8

I need to delete multiple items by id in the batch however HTTP DELETE does not support a body payload.

Work around options:

1. @DELETE /path/abc?itemId=1&itemId=2&itemId=3 on the server side it will be parsed as List of ids and DELETE operation will be performed on each item.

2. @POST /path/abc including JSON payload containing all ids. { ids: [1, 2, 3] }

How bad this is and which option is preferable? Any alternatives?

Update: Please note that performance is a key here, it is not an option execute delete operation for each individual id.

Wild Goat
  • 3,509
  • 12
  • 46
  • 87
  • 1
    Both are inadvisable, since http methods in batch where part of the batch fails will be problematic in returning the resulting http status code. The alternative would be for the client to be responsible for the batch operation. – Mr. Wrong Apr 04 '19 at 11:49
  • @Mr.Wrong how client could be responsible for batching? The whole point of batching is to optimize a process over than execute requests one by one. – Wild Goat Apr 04 '19 at 12:54
  • In addition to what Mr. Wrong stated, your two proposals will prevent a(n intermediary) cache from invalidating any of the stored response representations for the invoked URI, which is basically a cache-key including any path, matrix or query parameters. A request for `GET /path/abc?itemId=1` therefore might still get served by a cache rather then get served by the actual server even though the actual resource might already got deleted via batch. – Roman Vottner Apr 04 '19 at 13:03
  • @RomanVottner Not sure about that, this is the same as having any other MUTATION operation. If you add multiple items into the category "A" cache for that category "A" has to be refreshed. Same thing with delete.

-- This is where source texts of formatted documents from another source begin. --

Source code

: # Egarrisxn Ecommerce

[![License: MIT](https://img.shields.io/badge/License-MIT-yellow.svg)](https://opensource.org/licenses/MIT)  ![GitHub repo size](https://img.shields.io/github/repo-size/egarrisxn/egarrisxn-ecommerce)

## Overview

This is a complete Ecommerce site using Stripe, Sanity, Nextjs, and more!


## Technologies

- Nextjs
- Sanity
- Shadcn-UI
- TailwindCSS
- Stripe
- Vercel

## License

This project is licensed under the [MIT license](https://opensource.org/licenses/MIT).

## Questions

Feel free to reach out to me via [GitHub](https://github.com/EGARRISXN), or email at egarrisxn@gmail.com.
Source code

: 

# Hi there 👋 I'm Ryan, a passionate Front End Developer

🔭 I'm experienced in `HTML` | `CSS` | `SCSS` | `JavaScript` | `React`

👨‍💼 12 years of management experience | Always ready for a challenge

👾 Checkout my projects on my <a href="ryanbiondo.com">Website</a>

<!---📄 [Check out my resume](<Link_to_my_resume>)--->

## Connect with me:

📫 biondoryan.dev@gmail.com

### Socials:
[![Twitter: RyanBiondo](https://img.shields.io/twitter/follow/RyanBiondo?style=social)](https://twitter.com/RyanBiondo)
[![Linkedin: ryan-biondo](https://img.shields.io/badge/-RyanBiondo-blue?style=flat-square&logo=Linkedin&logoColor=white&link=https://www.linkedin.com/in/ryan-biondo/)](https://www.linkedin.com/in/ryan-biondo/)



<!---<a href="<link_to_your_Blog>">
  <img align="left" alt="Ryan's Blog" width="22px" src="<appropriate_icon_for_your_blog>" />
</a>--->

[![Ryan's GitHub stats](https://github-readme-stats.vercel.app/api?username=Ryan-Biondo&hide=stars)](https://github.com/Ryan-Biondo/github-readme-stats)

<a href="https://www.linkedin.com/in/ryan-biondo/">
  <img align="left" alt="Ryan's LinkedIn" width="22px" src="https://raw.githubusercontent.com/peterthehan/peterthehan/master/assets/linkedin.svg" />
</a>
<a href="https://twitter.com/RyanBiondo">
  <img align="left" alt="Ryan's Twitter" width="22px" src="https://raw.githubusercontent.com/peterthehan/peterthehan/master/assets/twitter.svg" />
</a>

If you follow your logic means that you can't use REST for bulk operations at all. – Wild Goat Apr 04 '19 at 13:30
  • @WildGoat While [RFC 7234](https://tools.ietf.org/html/rfc7234#section-4.4) talks about invalidating any cached information if a mutating operations is performed, a cache uses the [effective request URI](https://tools.ietf.org/html/rfc7230#section-5.5) to determine the target resource. Usually adding new items to a collection happens via `POST /path/to/collections` whereas retrieval of a specific item happens via `GET path/to/collections/item` which is a different key than the one you used for storing new items. Updating or deleting that specific item will invalidate the cache however OOTB. – Roman Vottner Apr 04 '19 at 13:52
  • @WildGoat ... though neither of your suggestion target that particular URI of the concrete item but only the one of the "collection" managing the item. While caching is [optional](https://tools.ietf.org/html/rfc7234#section-2) in regards to HTTP, Fielding made caching actually [a constraint of REST](https://en.wikipedia.org/wiki/Representational_state_transfer#Cacheability) which therefore should be supported by your applications. – Roman Vottner Apr 04 '19 at 14:00

3 Answers3

21

Along the years, many people fell in doubt about it, as we can see in the related questions here aside. It seems that the accepted answers ranges from "for sure do it" to "its clearly mistreating the protocol". Since many questions was sent years ago, let's dig into the HTTP 1.1 specification from June 2014 (RFC 7231), for better understanding of what's clearly discouraged or not.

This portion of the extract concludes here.